Not long ago, Seattle-based electronic/IDM artist Restless Mosaic, aka Brandon Isleib, released a brand-new album, There’s Much Left to Explore.
Explaining the mood of the album, Brandon shares, “Mosaics are colorful and intricate and expressive, but they’re also fixed to where they are. If you were a mosaic, you’d be restless – wanting to get up and find colors like yours. ‘There’s Much Left to Explore’ captures that feeling, a vital one as a pandemic has grayed the world and left many feeling trapped. It’s about finding horizons and seeing what’s around the next corner. It’s about feeling freedom for the first time. It is made possible by lockdown while being lockdown’s natural predator.”
A nomad of sorts, Brandon moves around a lot, having lived at 21 different addresses in all parts of the U.S. Currently, while his physical body resides in Seattle, his emotions dwell in his music.

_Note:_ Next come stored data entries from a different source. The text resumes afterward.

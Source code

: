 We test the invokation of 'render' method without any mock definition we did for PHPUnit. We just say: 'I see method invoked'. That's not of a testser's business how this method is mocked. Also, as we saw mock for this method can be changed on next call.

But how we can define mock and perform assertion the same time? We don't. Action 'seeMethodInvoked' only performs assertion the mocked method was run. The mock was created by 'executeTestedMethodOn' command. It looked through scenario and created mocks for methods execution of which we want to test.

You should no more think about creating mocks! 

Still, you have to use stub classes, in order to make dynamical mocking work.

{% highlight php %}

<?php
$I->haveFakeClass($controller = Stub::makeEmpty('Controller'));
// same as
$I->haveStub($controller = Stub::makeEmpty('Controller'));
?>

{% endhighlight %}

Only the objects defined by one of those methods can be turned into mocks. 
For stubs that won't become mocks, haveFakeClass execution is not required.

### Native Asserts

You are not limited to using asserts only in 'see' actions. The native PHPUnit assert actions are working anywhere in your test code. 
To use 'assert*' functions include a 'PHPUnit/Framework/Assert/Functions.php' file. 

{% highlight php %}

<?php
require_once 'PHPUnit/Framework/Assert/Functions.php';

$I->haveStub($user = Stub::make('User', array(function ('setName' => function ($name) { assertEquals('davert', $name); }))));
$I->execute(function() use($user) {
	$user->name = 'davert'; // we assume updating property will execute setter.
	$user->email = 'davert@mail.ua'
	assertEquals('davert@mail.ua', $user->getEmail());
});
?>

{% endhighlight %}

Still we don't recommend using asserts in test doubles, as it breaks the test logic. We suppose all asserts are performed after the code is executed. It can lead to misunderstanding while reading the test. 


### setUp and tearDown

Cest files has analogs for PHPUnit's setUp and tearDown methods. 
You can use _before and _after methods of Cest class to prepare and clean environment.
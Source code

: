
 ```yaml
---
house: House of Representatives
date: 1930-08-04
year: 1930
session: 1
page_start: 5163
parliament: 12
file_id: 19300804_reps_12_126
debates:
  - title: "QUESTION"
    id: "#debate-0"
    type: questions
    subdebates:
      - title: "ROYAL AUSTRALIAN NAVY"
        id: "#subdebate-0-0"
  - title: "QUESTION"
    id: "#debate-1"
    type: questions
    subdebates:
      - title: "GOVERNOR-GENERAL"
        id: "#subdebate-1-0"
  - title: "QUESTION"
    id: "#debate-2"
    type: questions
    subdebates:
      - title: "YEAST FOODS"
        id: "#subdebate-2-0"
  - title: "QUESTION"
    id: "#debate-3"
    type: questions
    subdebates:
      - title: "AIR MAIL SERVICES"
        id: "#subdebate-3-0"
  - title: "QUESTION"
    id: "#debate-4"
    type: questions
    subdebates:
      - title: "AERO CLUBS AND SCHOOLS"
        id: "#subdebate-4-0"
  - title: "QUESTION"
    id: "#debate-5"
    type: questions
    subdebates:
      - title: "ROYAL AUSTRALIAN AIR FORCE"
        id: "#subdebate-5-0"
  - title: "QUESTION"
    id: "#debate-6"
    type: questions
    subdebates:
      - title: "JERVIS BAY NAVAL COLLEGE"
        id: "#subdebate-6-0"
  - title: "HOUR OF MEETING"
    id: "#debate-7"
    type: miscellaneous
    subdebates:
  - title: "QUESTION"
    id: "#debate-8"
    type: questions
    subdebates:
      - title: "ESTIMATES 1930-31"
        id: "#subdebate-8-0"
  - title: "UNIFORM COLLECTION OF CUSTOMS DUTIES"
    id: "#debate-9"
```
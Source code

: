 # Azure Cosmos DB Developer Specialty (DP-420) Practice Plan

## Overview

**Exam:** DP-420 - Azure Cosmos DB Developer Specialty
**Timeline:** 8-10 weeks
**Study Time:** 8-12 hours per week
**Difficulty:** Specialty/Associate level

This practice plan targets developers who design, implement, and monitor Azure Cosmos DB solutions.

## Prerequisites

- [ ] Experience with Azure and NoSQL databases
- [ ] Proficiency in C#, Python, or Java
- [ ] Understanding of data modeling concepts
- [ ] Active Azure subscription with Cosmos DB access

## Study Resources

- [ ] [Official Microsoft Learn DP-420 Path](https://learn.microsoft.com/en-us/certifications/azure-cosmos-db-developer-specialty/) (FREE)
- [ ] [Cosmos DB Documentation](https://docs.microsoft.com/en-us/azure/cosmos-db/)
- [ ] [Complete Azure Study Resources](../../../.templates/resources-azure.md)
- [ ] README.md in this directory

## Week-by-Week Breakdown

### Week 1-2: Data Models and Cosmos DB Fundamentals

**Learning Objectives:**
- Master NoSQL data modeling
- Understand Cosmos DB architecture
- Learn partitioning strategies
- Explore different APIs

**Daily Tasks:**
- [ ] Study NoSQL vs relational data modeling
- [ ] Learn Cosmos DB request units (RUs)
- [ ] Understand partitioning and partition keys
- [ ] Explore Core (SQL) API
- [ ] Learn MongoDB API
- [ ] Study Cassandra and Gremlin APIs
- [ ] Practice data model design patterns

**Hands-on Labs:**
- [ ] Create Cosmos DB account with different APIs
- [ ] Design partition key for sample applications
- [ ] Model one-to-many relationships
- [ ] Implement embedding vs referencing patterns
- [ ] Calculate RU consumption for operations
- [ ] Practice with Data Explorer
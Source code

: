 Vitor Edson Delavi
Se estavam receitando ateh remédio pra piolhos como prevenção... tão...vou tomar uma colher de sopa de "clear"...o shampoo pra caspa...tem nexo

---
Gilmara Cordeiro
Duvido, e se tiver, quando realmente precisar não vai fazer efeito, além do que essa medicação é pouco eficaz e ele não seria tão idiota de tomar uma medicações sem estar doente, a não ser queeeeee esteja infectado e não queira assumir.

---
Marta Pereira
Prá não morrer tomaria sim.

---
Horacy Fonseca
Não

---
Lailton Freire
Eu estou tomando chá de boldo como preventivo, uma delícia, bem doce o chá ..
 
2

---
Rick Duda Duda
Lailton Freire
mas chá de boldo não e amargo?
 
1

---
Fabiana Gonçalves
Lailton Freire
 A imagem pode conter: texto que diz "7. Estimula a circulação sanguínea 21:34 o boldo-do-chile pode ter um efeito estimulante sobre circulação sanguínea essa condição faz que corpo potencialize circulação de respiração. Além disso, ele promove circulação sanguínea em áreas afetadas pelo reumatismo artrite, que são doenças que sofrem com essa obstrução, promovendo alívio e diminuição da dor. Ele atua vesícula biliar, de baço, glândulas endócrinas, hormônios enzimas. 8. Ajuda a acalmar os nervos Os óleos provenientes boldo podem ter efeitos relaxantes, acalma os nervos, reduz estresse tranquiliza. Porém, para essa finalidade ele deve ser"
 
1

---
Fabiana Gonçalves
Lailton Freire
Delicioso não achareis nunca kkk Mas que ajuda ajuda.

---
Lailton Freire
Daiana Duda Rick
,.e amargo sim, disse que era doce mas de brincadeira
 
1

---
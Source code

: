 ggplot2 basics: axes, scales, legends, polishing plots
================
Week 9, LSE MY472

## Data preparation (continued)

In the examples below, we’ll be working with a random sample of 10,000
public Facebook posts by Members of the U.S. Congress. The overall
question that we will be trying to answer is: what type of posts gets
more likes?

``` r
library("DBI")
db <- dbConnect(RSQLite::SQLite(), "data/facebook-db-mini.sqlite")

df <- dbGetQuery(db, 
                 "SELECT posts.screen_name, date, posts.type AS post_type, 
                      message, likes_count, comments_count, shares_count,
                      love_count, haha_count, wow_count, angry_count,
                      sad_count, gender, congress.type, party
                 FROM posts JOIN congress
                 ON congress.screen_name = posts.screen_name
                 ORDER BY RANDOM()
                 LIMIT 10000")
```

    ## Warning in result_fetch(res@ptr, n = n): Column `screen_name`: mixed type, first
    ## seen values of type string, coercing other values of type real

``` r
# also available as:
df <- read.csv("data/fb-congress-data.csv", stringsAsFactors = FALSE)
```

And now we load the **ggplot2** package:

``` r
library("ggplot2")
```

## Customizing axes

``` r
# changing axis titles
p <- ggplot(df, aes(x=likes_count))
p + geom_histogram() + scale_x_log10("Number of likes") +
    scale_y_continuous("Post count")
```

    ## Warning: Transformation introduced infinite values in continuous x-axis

Brandon began his career in music as a dilettante, to the extent of having one of his songs covered by a member of the Smashing Pumpkins. Yet music drifted away, replaced by working as a baseball columnist and book author, along with being a government attorney in Seattle.
Then serendipity entered: at a meet-and-greet with BT and Christian Burns, Brandon engaged in an hour-long wide-ranging conversation with them, during which he discovered he was surprisingly knowledgeable about music. His interest piqued, not long after pop producers LYRE discovered him on Twitter. From them, Brandon learned making music was much easier than ever before, so he dipped back into music in April 2020.
Inspired by his inner muse, he composed the songs appearing on There’s Much Left to Explore.
Comprising 10-tracks, the album starts off with “Swelter,” opening on spitting tones, followed by the entry of darker, potent bass tones. The rhythmic pulse is crisp and compelling as layers of quasi-industrial rinses blend overhead.
Highlights include “Desert Scorpion,” with its trumpet intro topped by exotic percolating percussion and intertwining folk-flavored textures. Then the harmonics shift to futuristic oscillations riding a rambling piano, followed by an accordion emanating traditional tones.
“A Surrender Due in 2007” rolls out on spacey, droning hues, when twirling coloration jumps in, giving the tune dazzling timbres. A rumbling rhythm appears, like a storm brewing in the distance. The last track, “The Rock Face of Sholauren,” features eerie, sepulchral waves of streaming sound, and then segues to unaccompanied plonking taps, followed by re-emerging surges of glowing and groaning textures.
Experimental and definitely exploratory, There’s Much Left to Explore is simultaneously complex and rife with chord and time changes, imbuing it with weird and wonderful tartness.